Moreover, DFARS 216.203-4(d)(xi) limits that portion of the contract price subject to adjustment. Accordingly, the clause should be applied neither to the profit portion of the contract price, nor to those portions representing labor and material costs which do not require adjustment. Specifically identified in this latter group are subcontract costs, overhead costs, and any other cost not likely to be affected by fluctuation in the economy. DFARS 216.203-4(d)(xi)(B).
In G.L. Christian & Associates v. United States, 312 F.2d 418 (Ct.Cl. 1963), cert. denied, 375 U.S. 954 (1963), the court determined that procurement regulations have the force and effect of law, and are effectively incorporated in each contract awarded by the government. See also Chris Berg, Inc. v. United States, 426 F.2d 314 (Ct.Cl. 1970). Accordingly, the express terms of a contract may be modified to comport with such regulations at any point in a procurement. When a clause has been placed in a contract in violation of procurement regulations, the Christian doctrine has been applied to delete the clause and render it unenforceable. Guard-All of America, ASBCA No. 22167, 80-2 BCA 14,462 (1980); Charles Beseler Company, ASBCA No. 22669, 78-2 BCA 13,483 (1978).

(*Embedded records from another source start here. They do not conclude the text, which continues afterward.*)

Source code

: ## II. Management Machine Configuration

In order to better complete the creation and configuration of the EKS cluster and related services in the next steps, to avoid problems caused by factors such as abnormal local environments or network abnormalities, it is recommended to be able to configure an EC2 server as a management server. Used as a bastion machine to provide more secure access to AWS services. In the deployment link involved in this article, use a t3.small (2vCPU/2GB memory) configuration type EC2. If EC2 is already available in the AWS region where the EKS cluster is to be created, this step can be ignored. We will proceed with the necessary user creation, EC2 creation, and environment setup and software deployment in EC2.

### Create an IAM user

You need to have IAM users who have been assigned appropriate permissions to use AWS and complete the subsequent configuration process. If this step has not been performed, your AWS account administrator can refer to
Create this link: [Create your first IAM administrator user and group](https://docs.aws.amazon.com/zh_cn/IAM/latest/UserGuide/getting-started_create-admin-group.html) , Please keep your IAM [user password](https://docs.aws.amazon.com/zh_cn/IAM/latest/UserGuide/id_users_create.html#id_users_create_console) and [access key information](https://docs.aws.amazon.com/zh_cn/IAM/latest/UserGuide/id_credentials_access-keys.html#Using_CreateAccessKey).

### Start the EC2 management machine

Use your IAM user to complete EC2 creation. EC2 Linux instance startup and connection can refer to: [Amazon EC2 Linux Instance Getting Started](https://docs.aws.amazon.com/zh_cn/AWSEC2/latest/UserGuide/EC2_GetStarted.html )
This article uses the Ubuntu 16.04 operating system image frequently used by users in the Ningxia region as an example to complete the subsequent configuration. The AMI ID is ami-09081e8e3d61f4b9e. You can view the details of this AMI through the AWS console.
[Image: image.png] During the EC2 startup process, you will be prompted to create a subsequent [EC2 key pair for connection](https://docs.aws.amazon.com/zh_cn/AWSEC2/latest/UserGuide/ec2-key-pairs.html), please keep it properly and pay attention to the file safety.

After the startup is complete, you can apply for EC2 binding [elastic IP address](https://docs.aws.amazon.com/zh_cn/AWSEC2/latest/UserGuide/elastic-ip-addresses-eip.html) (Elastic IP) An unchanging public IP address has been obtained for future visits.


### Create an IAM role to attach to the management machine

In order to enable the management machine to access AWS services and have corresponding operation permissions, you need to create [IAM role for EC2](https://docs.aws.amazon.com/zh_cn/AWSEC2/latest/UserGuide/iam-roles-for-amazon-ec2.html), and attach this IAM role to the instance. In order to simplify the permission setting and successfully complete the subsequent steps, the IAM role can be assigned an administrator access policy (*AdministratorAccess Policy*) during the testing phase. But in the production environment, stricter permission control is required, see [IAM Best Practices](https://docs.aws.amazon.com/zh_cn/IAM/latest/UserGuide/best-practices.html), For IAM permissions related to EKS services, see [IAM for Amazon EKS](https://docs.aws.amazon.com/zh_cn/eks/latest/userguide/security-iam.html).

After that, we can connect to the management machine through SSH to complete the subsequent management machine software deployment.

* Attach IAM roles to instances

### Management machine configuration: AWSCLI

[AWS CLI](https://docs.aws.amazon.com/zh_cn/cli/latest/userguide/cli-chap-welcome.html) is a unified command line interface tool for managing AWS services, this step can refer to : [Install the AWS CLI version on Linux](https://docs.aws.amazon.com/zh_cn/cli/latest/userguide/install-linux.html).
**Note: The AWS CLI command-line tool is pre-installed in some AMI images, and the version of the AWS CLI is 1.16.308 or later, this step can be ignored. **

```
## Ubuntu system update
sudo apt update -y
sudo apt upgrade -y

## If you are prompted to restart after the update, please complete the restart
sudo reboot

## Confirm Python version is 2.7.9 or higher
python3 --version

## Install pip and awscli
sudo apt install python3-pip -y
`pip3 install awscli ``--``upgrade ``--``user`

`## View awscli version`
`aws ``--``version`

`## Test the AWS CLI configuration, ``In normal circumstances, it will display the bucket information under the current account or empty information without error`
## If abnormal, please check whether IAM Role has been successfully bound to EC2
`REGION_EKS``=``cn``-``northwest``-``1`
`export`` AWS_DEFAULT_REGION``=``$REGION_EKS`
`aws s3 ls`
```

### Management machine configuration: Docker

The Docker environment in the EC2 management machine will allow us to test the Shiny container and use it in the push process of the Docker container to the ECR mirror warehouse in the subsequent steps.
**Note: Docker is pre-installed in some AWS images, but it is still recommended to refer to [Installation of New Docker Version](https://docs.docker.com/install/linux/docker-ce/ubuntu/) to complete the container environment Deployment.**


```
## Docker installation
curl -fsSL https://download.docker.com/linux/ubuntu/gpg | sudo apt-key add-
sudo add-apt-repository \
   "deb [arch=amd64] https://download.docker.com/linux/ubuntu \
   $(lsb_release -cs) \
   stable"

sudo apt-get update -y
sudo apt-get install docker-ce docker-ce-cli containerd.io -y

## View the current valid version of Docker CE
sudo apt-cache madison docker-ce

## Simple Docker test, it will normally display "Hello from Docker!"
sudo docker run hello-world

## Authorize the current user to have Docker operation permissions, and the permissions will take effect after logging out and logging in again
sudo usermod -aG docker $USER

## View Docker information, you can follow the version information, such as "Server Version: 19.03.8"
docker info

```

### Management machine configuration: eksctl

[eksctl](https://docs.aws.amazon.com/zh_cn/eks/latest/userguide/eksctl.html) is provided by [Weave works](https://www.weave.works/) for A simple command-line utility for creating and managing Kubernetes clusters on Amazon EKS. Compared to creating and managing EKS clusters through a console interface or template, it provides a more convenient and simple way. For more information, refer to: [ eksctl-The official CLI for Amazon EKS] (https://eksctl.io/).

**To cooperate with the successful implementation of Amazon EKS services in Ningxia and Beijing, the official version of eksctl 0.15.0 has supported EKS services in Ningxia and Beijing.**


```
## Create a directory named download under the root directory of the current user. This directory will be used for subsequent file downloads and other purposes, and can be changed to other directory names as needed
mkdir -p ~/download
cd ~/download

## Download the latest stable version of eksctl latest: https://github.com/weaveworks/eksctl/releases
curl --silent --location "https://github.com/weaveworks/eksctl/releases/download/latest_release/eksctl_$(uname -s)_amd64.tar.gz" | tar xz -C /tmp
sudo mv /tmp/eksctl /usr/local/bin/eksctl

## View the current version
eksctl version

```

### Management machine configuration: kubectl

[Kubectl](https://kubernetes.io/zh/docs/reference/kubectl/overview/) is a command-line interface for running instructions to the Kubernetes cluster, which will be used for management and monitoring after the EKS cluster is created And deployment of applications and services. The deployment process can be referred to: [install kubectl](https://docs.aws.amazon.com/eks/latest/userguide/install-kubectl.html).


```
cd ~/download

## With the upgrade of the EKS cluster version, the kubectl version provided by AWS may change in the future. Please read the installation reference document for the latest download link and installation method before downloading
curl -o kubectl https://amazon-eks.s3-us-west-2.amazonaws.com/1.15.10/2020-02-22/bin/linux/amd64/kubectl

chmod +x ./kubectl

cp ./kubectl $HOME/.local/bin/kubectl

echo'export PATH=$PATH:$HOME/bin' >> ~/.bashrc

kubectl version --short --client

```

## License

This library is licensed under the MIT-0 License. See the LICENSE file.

It is therefore well-established that an EPA clause cannot be enforced for the benefit of the Government if it violates controlling procurement regulations. Beta Systems, Inc. v. United States, 838 F.2d 1179, 1184-86 (Fed.Cir. 1988); Craft Machine Works, Inc., ASBCA No. 35167, 90-3 BCA 23,095 (1990).
The courts have recognized that the purpose of an EPA clause based on an economic indicator is to accommodate changes in the contractor's actual costs of performance. Beta Systems, Inc. v. United States, 838 F.2d 1179, 1184-86 (Fed.Cir. 1988); Firestone Tire & Rubber Co. v. United States, 444 F.2d 547 (Ct.Cl. 1979). Therefore, through its provision for a downward price adjustment, the clause is designed to prevent the contractor from making a windfall profit as a result of a decrease in its cost of performance, while at the same time ensuring through its provision for an upward price adjustment that the contractor is not forced to absorb large losses resulting from an increase in its costs.
Indeed, it is well-established that when a contract clause drafted by the government is inconsistent with legal requirements, neither a contractor's failure to challenge the clause in the procurement process nor its acquiescence in accepting the clause as part of the contract will prevent it from obtaining relief. Beta Systems, supra; Applied Devices Corp. v. United States, 591 F.2d 635 (Ct.Cl. 1979). As the Armed Services Board of Contract Appeals recently noted in a similar situation, the government will not be permitted to enforce an EPA clause suffering from such defects, regardless of the contractor's actions. Craft Machine Works, supra.
The courts have recognized that the purpose of the EPA clause is to accommodate changes in the contractor's actual production costs. Beta Systems, Inc. v. United States, 838 F.2d 1179, 1184-86 (Fed.Cir. 1988); Firestone Tire & Rubber Co. v. United States, 444 F.2d 547 (Ct.Cl. 1979).